Liberal Intolerance ?

via Dr.Vijaya Rajiva published on October 13, 2011

The recent shocking attack on Prashant Bhushan for expressing his views on Kashmir is indeed to be condemned because of the built in violence of the attack. This is not so much about Bhushan’s absolute right of freedom of expression (no such absolute right exists even by the standards of the philosophers of freedom of expression) as about the moral repugnance we all feel when a defenceless person is physically attacked. The men who barged in were not only young but more numerous and Bhushan is an older man and he was alone. Punching and kicking him was unpardonable, and the nation is relieved that he does not seem to have sustained serious injuries.
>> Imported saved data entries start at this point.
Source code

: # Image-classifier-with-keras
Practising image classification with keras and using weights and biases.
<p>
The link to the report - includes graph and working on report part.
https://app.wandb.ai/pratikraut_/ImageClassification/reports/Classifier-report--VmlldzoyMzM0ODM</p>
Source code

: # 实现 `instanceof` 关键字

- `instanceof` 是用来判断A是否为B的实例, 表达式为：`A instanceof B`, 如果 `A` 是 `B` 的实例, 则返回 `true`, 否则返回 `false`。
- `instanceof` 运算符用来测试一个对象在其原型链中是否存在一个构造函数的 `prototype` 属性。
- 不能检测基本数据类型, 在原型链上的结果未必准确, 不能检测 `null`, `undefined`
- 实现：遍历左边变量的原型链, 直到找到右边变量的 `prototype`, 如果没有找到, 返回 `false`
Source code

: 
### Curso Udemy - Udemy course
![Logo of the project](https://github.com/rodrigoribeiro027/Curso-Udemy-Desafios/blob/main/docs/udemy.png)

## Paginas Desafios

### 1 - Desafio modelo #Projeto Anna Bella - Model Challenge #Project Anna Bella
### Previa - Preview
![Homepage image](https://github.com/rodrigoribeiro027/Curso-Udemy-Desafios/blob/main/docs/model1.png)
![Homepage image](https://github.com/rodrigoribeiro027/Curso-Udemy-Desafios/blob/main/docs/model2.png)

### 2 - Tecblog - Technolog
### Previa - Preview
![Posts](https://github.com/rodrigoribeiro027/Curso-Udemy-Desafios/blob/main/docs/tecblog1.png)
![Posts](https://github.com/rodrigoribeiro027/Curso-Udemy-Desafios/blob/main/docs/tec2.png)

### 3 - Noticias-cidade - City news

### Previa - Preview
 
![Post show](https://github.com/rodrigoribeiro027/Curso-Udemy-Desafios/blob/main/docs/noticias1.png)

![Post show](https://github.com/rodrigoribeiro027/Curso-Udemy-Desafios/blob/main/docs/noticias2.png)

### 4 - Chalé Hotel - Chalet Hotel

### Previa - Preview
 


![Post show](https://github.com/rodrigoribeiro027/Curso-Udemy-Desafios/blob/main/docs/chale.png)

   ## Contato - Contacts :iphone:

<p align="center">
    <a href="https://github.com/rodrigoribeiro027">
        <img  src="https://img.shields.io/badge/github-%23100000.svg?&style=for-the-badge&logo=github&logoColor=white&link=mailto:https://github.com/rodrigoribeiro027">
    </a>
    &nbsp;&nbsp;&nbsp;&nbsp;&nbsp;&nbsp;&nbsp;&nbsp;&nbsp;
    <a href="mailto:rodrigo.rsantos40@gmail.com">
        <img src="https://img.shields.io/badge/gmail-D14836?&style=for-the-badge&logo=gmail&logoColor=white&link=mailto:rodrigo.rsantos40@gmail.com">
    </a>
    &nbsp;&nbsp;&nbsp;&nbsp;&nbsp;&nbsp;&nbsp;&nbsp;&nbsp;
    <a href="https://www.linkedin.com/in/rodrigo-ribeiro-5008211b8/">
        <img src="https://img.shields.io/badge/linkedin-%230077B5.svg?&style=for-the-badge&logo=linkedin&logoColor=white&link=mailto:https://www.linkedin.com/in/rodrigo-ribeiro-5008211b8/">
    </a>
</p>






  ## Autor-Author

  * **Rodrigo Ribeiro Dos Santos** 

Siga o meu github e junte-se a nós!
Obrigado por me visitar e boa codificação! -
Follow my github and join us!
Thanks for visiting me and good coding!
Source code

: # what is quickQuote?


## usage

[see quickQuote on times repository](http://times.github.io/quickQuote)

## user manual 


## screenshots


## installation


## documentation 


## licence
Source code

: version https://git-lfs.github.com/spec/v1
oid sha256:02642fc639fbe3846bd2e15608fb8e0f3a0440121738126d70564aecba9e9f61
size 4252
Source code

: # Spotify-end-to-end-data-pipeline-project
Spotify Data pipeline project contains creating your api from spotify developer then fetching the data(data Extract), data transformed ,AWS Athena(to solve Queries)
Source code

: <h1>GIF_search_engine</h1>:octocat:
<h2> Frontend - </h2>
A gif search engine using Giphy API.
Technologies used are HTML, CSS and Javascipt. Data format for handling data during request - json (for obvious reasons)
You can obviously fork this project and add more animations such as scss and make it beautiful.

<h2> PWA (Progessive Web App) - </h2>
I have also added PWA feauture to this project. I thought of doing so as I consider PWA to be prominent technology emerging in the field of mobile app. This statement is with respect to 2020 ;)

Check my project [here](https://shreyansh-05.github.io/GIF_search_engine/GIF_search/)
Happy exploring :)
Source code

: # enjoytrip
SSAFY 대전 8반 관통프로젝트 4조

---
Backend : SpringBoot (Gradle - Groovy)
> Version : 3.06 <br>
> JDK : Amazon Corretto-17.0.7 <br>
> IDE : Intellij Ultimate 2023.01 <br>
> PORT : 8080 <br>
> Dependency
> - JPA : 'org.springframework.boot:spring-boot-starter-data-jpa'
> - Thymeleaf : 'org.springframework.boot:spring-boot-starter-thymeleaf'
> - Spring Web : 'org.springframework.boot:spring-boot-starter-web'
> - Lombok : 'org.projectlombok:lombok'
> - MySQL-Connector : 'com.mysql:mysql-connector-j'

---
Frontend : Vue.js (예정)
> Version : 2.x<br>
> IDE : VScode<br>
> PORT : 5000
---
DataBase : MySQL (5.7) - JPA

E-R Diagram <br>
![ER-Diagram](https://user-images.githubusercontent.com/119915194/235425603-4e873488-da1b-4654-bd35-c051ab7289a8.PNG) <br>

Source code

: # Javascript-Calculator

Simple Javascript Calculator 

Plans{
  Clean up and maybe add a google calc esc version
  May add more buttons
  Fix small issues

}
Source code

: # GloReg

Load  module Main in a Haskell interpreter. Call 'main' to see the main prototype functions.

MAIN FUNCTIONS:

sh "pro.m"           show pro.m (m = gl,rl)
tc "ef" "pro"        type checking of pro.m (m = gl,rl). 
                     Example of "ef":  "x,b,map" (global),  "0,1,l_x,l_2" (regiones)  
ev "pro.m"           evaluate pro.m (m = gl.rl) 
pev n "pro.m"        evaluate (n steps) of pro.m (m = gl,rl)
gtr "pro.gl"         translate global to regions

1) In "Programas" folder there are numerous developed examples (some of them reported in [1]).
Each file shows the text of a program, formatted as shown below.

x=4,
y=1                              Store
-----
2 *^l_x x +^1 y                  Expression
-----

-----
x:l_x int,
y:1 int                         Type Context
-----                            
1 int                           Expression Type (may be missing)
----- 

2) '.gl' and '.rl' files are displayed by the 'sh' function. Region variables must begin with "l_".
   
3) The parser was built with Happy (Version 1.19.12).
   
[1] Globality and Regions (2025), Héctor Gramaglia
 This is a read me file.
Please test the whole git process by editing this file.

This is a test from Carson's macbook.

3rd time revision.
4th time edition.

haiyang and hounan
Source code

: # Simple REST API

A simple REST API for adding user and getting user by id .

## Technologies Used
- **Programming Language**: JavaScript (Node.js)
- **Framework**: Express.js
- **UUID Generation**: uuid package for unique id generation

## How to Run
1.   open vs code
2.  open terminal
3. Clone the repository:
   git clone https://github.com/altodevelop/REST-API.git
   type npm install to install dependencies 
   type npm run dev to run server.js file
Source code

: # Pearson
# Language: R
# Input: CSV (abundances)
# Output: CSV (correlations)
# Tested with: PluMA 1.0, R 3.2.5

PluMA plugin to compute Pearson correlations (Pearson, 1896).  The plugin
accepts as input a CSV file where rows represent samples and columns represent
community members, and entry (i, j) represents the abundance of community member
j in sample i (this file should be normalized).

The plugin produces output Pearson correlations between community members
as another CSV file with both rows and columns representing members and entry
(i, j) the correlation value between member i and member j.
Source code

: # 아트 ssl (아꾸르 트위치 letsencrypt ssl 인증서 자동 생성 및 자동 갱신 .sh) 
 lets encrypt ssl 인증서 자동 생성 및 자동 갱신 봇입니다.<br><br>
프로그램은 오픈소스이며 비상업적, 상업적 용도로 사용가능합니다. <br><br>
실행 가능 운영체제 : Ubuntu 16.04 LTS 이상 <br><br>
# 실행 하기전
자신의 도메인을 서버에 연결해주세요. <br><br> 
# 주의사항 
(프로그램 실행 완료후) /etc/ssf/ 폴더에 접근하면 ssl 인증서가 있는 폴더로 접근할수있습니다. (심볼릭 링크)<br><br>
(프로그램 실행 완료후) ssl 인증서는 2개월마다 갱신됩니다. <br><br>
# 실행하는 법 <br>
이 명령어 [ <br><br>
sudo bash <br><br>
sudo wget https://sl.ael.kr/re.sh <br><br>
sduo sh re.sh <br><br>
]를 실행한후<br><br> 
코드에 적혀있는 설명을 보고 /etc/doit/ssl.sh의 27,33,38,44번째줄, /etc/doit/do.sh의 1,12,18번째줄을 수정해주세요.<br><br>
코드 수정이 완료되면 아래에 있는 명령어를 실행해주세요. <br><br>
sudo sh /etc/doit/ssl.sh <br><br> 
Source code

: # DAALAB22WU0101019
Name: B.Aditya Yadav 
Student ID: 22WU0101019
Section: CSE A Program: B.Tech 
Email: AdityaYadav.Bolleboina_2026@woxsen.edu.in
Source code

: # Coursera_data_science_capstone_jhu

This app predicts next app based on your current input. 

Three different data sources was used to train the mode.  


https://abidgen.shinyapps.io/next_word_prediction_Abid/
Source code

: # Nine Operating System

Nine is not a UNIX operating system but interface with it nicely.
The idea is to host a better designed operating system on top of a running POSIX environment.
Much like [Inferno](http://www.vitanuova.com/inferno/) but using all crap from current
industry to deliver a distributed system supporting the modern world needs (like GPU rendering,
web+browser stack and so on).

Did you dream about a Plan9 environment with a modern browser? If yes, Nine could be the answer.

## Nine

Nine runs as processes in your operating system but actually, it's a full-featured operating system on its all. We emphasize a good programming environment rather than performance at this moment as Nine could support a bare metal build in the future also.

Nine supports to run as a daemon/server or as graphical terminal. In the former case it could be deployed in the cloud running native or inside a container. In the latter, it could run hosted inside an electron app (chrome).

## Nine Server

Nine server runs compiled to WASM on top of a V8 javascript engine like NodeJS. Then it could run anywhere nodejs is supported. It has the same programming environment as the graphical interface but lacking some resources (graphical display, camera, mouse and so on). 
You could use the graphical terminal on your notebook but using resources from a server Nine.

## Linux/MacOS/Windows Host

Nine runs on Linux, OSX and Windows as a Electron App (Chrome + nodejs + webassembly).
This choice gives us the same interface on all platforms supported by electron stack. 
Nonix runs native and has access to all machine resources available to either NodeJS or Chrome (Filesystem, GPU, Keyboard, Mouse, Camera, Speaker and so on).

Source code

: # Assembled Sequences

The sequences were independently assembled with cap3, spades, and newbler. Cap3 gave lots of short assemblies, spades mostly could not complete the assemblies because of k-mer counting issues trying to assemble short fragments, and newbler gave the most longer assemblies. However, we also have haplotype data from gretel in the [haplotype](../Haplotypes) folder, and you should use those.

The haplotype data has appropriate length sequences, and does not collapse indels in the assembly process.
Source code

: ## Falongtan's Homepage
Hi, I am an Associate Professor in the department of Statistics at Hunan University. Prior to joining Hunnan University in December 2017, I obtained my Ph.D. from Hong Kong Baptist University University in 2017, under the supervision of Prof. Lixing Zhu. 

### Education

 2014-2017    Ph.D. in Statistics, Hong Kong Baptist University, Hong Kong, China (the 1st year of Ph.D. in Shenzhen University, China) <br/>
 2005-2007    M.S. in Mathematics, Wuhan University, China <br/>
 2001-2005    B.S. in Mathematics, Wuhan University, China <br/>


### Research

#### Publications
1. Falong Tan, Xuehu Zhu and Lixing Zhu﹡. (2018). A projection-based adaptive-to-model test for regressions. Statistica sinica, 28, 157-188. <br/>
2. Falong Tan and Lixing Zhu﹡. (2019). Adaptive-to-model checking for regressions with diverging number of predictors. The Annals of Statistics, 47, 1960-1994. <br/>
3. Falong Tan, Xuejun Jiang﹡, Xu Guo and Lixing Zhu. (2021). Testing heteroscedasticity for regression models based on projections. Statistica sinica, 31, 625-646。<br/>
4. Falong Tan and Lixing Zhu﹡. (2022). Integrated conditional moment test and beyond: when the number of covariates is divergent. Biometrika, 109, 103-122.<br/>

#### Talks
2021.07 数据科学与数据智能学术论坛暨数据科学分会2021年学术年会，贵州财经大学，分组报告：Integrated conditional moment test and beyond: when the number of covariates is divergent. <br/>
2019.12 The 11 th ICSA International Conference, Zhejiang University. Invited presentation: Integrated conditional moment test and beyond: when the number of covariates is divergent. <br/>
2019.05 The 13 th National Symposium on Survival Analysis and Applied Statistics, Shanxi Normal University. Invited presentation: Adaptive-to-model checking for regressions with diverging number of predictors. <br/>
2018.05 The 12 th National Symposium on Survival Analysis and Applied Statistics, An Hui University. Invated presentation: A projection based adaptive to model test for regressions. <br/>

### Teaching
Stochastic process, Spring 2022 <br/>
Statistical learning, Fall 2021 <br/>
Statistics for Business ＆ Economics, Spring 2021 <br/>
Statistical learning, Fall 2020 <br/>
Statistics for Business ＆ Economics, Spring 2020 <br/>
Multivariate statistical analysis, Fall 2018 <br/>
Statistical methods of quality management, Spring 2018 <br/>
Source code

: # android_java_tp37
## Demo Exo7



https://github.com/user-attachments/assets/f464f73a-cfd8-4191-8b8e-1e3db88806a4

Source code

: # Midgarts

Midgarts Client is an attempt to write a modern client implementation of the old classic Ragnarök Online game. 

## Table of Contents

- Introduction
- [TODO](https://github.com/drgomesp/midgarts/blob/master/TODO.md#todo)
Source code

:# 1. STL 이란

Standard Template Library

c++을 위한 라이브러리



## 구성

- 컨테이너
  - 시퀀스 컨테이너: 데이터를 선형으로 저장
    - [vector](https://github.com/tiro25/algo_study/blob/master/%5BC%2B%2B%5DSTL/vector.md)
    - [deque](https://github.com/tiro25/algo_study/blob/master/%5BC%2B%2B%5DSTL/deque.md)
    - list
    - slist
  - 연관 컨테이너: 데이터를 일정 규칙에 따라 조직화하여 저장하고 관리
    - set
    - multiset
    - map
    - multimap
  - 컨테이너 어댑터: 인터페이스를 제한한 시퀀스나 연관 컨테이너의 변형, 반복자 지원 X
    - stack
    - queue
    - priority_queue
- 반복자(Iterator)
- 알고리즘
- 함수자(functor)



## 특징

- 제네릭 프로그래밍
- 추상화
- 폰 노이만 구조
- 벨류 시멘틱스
We hope that he continues to engage in whatever serious struggle he is conducting in the Team Anna movement against corruption.

So what was it that provoked the attackers ? Bhushan had said publicly that a referendum should be held in Kashmir. The attackers who called themselves the followers of  Bhagat
Singh were inflamed at this unpatriotic sentiment (as they saw it). Indeed Bhushan’s statement can be construed as sedition as were some of Arundhati Roy’s statements on the subject.

The interesting debate on CNN IBN (hosted by Sagarika Ghosh)on whether freedom of speech is an absolute right  had prominent  participants : Ashish Nandy well known sociologist, Anjoli Sen, the artist, Ketkar, the journalist and danseuse and social activist Mrinalini Sarabhai. The two men were the most incensed by the events of the day, while the women gave a more nuanced set of opinions. Anjoli Sen who defended MF Husain’s right of artistic freedom to portray Hindu deities in shockingly nude and obscene paintings, disagreed with Arundahti Roy’s actions. She did not disagree with Roy’s right to express herself freely in her journalistic writings, but she would draw the line at Roy’s actions which instigated violence, as in her march with the Kashmir terrorists.

Mallika Sarabhai regretted the general lack of freedom of expression not only in Gujarat but all over India and she cited the recent event centred around the reading of the 100 Ramayanas in New Delhi. Interestingly, her criticism of the Sangh Parivar was less strident than her usual pronouncements on the subject.

The two male participants were livid with anger. Ashish Nandy was bluntly condemnatory of the attack . So incensed was he that he went so far as to say that freedom of expression is an absolute right guaranteed by the Indian Constitution(not true!) Now this is not quite accurate as he an eminent sociologist, of all people. should know. John Stuart Mill that advocate of individual freedoms in his  work On Liberty had clearly stated that the freedom of expression is not an ABSOLUTE right. For instance one’s freedom of expression cannot be endorsed if one gets up in the middle of a crowded theatre and shouts ‘Fire!’ for no good reason, except to prove his/her freedom of expression. So also one’s freedom of movement ends when one’s fist encounters another man’s jaw and so on. Clearly the patron saint of libertarianism did set some limits.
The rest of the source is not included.